ATI/FOI is just one tool in a much broader landscape of Open Government tools and policies – and it is far from perfect. This post addresses three challenges I experience in the Canadian context:

  1. Documents released by the federal government are part of the public domain but are not proactively published. Instead, users can request previously released information based on published request summaries. Some people still publish copies of the documents they use in their research but these documents are strewn across the Internet and difficult to locate.
  2. Citation practices related to ATI/FOI are inconsistent.
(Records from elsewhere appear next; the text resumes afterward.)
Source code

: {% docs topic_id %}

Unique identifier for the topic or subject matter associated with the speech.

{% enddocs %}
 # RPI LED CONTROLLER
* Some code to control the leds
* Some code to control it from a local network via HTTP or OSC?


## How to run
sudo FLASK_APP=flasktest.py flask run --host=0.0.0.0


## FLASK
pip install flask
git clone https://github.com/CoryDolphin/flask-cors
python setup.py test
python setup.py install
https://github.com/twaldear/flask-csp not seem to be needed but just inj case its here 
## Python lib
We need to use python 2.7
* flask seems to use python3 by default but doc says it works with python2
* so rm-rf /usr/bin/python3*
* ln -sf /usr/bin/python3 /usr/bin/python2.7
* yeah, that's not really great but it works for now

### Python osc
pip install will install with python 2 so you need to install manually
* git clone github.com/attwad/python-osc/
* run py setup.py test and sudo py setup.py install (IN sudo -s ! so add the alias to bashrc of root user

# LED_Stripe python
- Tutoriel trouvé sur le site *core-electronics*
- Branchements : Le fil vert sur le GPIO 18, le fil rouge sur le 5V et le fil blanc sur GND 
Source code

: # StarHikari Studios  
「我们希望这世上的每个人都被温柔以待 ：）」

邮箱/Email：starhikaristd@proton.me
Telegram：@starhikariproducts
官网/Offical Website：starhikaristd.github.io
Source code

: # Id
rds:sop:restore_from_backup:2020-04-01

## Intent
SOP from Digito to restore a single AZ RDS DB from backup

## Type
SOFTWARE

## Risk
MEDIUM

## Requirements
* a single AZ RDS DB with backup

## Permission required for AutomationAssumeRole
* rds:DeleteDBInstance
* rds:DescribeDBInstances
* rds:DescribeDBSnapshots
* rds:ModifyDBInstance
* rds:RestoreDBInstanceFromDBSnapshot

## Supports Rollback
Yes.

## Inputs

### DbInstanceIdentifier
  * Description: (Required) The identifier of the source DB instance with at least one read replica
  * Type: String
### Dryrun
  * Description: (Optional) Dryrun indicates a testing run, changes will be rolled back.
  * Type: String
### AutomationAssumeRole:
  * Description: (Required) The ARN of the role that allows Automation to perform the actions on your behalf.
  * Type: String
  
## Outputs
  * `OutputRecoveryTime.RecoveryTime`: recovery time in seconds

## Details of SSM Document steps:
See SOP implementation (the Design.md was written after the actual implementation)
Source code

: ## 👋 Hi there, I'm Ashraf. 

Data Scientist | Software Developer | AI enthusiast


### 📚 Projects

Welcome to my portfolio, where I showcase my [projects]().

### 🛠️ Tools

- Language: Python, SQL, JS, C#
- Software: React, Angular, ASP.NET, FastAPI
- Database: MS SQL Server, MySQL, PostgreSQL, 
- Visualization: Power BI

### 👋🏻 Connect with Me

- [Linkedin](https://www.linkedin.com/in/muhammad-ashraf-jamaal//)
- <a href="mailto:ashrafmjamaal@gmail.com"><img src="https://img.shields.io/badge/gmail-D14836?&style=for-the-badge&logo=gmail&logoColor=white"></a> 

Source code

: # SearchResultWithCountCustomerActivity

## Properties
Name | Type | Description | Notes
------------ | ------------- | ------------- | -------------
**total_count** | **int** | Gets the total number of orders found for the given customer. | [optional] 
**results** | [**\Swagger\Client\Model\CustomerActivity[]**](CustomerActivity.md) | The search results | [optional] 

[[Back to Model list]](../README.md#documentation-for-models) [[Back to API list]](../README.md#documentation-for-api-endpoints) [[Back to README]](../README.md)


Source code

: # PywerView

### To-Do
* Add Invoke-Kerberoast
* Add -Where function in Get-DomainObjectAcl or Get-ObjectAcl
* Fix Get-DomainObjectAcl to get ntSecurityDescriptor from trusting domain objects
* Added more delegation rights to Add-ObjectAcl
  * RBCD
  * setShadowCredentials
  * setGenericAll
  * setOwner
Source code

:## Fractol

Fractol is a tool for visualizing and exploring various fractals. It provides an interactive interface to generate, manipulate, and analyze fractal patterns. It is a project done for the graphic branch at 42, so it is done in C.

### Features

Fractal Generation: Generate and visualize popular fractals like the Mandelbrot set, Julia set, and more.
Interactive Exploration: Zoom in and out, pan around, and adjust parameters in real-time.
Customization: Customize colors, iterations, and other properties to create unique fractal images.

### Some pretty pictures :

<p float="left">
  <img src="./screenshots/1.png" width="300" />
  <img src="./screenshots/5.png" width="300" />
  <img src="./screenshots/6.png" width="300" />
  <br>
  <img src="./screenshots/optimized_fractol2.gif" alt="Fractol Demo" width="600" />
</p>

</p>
While this may seem like a niche academic concern, it is relevant to anyone producing knowledge for public consumption. Citing sources is important so that others can verify the accuracy of claims they come across but also so that they can find information that helps them answer their own questions.
  3. Documents are frequently released in non-machine-readable formats (typically .pdfs), which makes it inefficient to search for information in releases that frequently include hundreds of pages, and across large numbers of documents. While ultimately these issues (and many others) should be addressed through changes to how the ATI/FOI system works, I am trying to mitigate some of them in the course of my work.

Proposed ‘solution’

The Canadian federal government receives over 200,000 ATI requests every year so it is not feasible for academics or civil society to take on the responsibility of obtaining and publishing all of these requests. However, what is feasible is to publish the documents I obtain for my own research to a single, stable repository: The Internet Archive (IA). IA has the added benefit of converting .pdf files to a machine readable format using Optical Character Recognition (OCR). It also allows you to tie each document to metadata like when it was released, the request summary, and the department that released it – all the things that someone citing the document would need!

What follows is a step-by-step guide to archiving ATIs (or whatever other documents) using R.

Step-by-step guide to archiving ATI/FOI documents

I study borders and immigration. A while back I asked Immigration Refugees and Citizenship Canada (IRCC) for around 50 previously completed ATIs. These records will serve as the example in this guide. I have refined this method by archiving over 1500 documents from several other agencies that were obtained by me or my colleagues at the Centre for Access to Information and Justice. This guide presumes you have a folder of requests with the original file names. IRCC released their requests to me via email. I manually downloaded all the files and put them in my folder.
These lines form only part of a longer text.